WORK INSTRUCTION: Among the records that follow, find each line holding the word "itshape" and copy it.

[[ INPUT DATA, beginning ]]

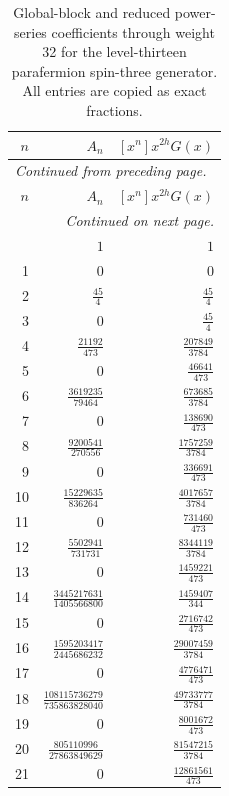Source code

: \begingroup\small
\setlength{\tabcolsep}{5pt}
\begin{longtable}{rrr}
\caption{Global-block and reduced power-series coefficients through weight 32 for the level-thirteen parafermion spin-three generator. All entries are copied as exact fractions.}\label{expphysics:blocks-PF13}\\
\toprule
$n$ & $A_n$ & $[x^n]x^{2h}G(x)$\\
\midrule
\endfirsthead
\multicolumn{3}{l}{\small\itshape Continued from preceding page.}\\
\toprule
$n$ & $A_n$ & $[x^n]x^{2h}G(x)$\\
\midrule
\endhead
\midrule
\multicolumn{3}{r}{\small\itshape Continued on next page.}\\
\endfoot
\bottomrule
\endlastfoot
0 & $1$ & $1$\\
1 & $0$ & $0$\\
2 & $\frac{45}{4}$ & $\frac{45}{4}$\\
3 & $0$ & $\frac{45}{4}$\\
4 & $\frac{21192}{473}$ & $\frac{207849}{3784}$\\
5 & $0$ & $\frac{46641}{473}$\\
6 & $\frac{3619235}{79464}$ & $\frac{673685}{3784}$\\
7 & $0$ & $\frac{138690}{473}$\\
8 & $\frac{9200541}{270556}$ & $\frac{1757259}{3784}$\\
9 & $0$ & $\frac{336691}{473}$\\
10 & $\frac{15229635}{836264}$ & $\frac{4017657}{3784}$\\
11 & $0$ & $\frac{731460}{473}$\\
12 & $\frac{5502941}{731731}$ & $\frac{8344119}{3784}$\\
13 & $0$ & $\frac{1459221}{473}$\\
14 & $\frac{3445217631}{1405566800}$ & $\frac{1459407}{344}$\\
15 & $0$ & $\frac{2716742}{473}$\\
16 & $\frac{1595203417}{2445686232}$ & $\frac{29007459}{3784}$\\
17 & $0$ & $\frac{4776471}{473}$\\
18 & $\frac{108115736279}{735863828040}$ & $\frac{49733777}{3784}$\\
19 & $0$ & $\frac{8001672}{473}$\\
20 & $\frac{805110996}{27863849629}$ & $\frac{81547215}{3784}$\\
21 & $0$ & $\frac{12861561}{473}$\\

\end{longtable}
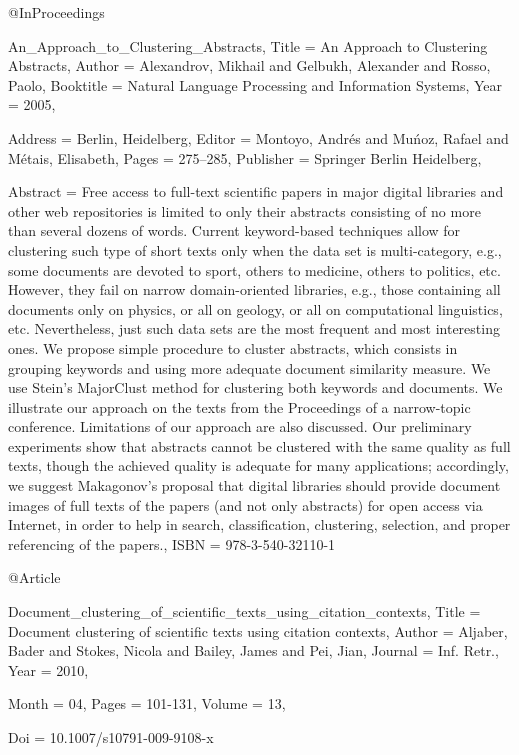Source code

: 

@InProceedings{An_Approach_to_Clustering_Abstracts,
  Title                    = {An Approach to Clustering Abstracts},
  Author                   = {Alexandrov, Mikhail
and Gelbukh, Alexander
and Rosso, Paolo},
  Booktitle                = {Natural Language Processing and Information Systems},
  Year                     = {2005},

  Address                  = {Berlin, Heidelberg},
  Editor                   = {Montoyo, Andr{\'e}s
and Mu{\'{n}}oz, Rafael
and M{\'e}tais, Elisabeth},
  Pages                    = {275--285},
  Publisher                = {Springer Berlin Heidelberg},

  Abstract                 = {Free access to full-text scientific papers in major digital libraries and other web repositories is limited to only their abstracts consisting of no more than several dozens of words. Current keyword-based techniques allow for clustering such type of short texts only when the data set is multi-category, e.g., some documents are devoted to sport, others to medicine, others to politics, etc. However, they fail on narrow domain-oriented libraries, e.g., those containing all documents only on physics, or all on geology, or all on computational linguistics, etc. Nevertheless, just such data sets are the most frequent and most interesting ones. We propose simple procedure to cluster abstracts, which consists in grouping keywords and using more adequate document similarity measure. We use Stein's MajorClust method for clustering both keywords and documents. We illustrate our approach on the texts from the Proceedings of a narrow-topic conference. Limitations of our approach are also discussed. Our preliminary experiments show that abstracts cannot be clustered with the same quality as full texts, though the achieved quality is adequate for many applications; accordingly, we suggest Makagonov's proposal that digital libraries should provide document images of full texts of the papers (and not only abstracts) for open access via Internet, in order to help in search, classification, clustering, selection, and proper referencing of the papers.},
  ISBN                     = {978-3-540-32110-1}
}

@Article{Document_clustering_of_scientific_texts_using_citation_contexts,
  Title                    = {Document clustering of scientific texts using citation contexts},
  Author                   = {Aljaber, Bader and Stokes, Nicola and Bailey, James and Pei, Jian},
  Journal                  = {Inf. Retr.},
  Year                     = {2010},

  Month                    = {04},
  Pages                    = {101-131},
  Volume                   = {13},

  Doi                      = {10.1007/s10791-009-9108-x}
}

[[ INPUT DATA, end ]]

TASK SOLUTION:
\multicolumn{3}{l}{\small\itshape Continued from preceding page.}\\
\multicolumn{3}{r}{\small\itshape Continued on next page.}\\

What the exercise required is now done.